Start of Block

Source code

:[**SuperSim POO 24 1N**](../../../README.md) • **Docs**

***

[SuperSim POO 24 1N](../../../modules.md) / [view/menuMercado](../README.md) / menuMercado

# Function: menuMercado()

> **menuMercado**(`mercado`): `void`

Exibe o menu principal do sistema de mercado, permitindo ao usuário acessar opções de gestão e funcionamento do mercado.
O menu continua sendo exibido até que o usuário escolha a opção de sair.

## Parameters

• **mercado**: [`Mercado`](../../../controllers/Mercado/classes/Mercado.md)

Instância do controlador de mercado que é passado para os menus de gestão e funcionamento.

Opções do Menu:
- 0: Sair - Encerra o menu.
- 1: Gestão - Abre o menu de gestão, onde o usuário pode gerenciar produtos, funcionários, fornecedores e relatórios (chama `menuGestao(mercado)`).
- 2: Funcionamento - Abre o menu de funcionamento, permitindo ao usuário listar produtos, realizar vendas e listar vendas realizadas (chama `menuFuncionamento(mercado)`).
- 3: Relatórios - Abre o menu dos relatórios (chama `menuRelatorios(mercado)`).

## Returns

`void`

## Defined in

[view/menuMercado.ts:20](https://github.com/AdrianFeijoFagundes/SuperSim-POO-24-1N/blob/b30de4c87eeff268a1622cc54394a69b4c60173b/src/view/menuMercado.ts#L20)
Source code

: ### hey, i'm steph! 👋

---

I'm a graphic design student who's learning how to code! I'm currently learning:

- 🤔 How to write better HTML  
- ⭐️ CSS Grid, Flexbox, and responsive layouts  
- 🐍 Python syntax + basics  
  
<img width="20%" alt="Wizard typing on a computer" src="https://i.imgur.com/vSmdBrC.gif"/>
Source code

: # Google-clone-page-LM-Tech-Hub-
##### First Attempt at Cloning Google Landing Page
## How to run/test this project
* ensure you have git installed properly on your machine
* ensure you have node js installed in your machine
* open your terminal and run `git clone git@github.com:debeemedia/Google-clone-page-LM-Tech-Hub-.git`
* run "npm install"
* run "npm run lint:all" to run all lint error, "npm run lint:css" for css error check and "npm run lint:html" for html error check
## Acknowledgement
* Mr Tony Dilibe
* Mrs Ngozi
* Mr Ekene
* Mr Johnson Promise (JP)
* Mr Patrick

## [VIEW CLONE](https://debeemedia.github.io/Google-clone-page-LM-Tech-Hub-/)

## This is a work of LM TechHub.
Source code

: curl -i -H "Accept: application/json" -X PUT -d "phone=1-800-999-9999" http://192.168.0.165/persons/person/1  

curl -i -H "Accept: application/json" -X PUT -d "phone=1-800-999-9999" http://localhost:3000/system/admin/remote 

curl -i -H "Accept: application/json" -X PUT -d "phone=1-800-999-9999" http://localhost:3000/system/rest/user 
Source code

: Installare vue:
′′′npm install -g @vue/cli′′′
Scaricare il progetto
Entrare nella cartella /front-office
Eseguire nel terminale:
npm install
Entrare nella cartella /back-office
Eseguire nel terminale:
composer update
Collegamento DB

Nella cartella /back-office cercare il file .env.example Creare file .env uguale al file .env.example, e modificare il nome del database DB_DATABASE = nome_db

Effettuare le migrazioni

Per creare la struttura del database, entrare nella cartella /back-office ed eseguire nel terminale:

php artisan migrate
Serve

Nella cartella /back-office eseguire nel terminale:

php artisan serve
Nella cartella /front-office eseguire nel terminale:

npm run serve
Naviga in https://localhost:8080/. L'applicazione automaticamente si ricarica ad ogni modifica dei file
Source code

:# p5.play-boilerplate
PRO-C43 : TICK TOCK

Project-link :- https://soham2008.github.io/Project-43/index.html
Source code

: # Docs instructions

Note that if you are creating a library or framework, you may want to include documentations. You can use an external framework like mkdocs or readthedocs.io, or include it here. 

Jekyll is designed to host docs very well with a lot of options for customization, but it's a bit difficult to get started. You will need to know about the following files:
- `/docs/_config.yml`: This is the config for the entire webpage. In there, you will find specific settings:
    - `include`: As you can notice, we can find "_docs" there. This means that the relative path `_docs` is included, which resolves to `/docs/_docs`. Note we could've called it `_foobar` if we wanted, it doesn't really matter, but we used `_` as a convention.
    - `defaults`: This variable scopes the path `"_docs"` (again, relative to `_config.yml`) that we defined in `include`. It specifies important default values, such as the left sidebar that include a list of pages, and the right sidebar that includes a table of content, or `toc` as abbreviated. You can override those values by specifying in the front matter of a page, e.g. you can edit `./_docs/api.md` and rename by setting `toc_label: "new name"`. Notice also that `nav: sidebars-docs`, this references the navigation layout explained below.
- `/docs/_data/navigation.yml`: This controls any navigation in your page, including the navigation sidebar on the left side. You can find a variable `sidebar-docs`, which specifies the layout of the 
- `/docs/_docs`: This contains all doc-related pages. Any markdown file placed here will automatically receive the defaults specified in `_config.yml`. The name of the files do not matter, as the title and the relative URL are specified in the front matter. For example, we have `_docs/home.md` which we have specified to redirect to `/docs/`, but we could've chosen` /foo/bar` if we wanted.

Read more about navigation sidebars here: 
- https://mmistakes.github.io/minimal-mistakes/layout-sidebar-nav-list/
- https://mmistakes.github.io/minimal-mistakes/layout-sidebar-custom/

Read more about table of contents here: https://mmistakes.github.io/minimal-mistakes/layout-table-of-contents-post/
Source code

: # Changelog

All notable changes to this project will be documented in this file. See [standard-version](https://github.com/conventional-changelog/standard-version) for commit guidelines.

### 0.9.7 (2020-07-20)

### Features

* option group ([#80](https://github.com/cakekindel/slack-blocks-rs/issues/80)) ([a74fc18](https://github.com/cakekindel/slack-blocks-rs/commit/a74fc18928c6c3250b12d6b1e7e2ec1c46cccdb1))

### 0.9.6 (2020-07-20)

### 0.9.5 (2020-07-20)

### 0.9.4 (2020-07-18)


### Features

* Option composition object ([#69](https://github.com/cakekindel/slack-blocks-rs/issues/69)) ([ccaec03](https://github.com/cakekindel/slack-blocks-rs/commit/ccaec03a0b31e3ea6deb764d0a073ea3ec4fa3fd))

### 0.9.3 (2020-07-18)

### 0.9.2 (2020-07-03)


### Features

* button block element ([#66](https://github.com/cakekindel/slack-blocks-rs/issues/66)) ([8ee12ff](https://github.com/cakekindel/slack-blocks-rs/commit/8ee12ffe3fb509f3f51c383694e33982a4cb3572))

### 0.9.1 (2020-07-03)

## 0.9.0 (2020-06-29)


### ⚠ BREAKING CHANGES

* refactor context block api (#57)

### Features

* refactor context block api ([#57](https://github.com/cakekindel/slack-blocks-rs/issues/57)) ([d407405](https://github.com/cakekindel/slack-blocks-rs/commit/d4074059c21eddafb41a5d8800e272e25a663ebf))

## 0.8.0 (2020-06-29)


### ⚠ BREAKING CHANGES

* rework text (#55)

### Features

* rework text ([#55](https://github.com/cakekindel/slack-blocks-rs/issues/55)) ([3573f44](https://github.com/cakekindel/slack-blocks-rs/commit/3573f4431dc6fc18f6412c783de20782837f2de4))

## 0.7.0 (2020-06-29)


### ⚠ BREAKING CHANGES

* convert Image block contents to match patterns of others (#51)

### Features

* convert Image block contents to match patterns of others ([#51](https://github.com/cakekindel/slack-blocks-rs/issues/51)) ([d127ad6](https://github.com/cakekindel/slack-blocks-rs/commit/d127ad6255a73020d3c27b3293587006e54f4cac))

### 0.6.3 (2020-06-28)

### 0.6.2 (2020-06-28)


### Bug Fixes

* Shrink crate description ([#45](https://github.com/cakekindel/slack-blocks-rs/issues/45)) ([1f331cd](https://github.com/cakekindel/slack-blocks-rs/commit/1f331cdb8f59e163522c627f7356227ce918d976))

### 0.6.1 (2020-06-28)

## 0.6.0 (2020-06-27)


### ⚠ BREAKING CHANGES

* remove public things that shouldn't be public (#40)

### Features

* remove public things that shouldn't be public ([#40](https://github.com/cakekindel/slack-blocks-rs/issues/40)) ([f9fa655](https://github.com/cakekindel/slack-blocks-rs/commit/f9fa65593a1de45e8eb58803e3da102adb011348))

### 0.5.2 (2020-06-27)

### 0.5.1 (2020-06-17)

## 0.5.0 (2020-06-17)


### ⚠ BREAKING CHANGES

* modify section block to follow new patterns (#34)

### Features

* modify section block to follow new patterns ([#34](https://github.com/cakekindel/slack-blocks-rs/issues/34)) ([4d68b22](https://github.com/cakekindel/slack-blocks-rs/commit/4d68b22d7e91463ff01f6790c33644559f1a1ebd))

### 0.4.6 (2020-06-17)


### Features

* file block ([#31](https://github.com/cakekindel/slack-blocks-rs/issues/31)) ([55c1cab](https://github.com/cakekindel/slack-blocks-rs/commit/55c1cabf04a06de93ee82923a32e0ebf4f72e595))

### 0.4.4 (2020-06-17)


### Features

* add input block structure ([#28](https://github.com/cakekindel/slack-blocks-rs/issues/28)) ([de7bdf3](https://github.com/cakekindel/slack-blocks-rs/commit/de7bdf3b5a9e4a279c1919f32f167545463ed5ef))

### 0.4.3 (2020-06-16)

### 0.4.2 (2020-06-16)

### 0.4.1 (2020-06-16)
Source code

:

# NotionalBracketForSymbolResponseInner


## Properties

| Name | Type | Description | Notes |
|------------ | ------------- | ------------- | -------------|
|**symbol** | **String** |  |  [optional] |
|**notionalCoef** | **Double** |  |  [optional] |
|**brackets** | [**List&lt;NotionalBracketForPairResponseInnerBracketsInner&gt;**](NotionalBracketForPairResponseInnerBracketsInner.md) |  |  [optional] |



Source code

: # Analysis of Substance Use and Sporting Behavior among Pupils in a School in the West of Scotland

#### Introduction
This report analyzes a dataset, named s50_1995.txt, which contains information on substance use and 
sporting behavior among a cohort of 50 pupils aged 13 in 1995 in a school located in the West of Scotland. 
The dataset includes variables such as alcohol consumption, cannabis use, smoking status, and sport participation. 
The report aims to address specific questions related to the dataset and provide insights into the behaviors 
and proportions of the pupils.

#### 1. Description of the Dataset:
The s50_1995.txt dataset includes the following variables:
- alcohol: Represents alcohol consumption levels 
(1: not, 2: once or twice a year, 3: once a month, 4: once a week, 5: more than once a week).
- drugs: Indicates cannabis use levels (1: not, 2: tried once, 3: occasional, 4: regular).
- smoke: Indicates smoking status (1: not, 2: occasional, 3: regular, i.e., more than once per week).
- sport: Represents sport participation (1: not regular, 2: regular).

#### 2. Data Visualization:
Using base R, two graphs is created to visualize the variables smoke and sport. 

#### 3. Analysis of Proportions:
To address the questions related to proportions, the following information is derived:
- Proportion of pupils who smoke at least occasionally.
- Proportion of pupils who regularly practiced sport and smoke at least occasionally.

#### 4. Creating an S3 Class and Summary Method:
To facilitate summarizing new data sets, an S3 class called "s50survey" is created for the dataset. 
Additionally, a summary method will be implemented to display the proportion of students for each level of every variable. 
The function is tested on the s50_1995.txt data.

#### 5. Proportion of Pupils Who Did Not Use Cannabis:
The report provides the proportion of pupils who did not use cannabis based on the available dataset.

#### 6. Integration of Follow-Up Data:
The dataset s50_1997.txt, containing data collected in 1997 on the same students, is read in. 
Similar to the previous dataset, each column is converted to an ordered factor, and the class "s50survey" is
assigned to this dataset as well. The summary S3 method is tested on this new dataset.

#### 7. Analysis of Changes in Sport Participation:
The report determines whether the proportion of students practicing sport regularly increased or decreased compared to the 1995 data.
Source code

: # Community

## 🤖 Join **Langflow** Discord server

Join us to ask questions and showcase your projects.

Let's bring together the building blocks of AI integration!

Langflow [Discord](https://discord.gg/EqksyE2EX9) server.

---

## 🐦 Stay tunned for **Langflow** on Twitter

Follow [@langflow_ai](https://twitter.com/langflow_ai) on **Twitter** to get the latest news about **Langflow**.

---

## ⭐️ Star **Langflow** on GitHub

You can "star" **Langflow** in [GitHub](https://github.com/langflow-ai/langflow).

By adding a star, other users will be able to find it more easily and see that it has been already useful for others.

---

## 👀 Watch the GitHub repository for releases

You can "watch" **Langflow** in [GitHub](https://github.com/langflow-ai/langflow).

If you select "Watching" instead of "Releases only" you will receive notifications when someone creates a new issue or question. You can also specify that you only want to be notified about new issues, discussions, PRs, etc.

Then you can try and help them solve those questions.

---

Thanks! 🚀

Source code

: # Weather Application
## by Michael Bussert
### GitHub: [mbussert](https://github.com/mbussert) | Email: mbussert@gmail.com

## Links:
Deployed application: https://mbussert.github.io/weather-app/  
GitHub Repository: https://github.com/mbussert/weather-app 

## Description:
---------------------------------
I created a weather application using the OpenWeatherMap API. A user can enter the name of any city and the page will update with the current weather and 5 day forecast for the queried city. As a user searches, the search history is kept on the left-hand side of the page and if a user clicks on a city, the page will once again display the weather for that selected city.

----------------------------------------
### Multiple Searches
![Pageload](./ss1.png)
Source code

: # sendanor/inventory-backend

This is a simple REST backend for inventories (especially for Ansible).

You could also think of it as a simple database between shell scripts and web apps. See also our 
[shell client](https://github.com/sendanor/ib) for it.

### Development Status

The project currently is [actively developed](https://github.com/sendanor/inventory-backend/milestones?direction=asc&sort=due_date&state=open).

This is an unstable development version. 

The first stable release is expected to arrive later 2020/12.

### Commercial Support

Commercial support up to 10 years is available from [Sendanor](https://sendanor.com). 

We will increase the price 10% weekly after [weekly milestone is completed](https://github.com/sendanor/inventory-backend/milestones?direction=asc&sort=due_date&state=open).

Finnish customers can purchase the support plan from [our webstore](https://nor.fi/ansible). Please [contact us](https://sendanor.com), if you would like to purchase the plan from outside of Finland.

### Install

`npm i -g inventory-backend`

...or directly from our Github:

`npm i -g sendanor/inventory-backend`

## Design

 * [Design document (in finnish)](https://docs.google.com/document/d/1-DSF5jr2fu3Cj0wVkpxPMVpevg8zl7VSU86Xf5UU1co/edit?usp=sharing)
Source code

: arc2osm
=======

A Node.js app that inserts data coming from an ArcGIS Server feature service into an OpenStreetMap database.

End of Block

■ INSTRUCTIONS TO FOLLOW
Reproduce every line in the records above that contains the word "least".

■ ANSWER SPACE
- Proportion of pupils who smoke at least occasionally.
- Proportion of pupils who regularly practiced sport and smoke at least occasionally.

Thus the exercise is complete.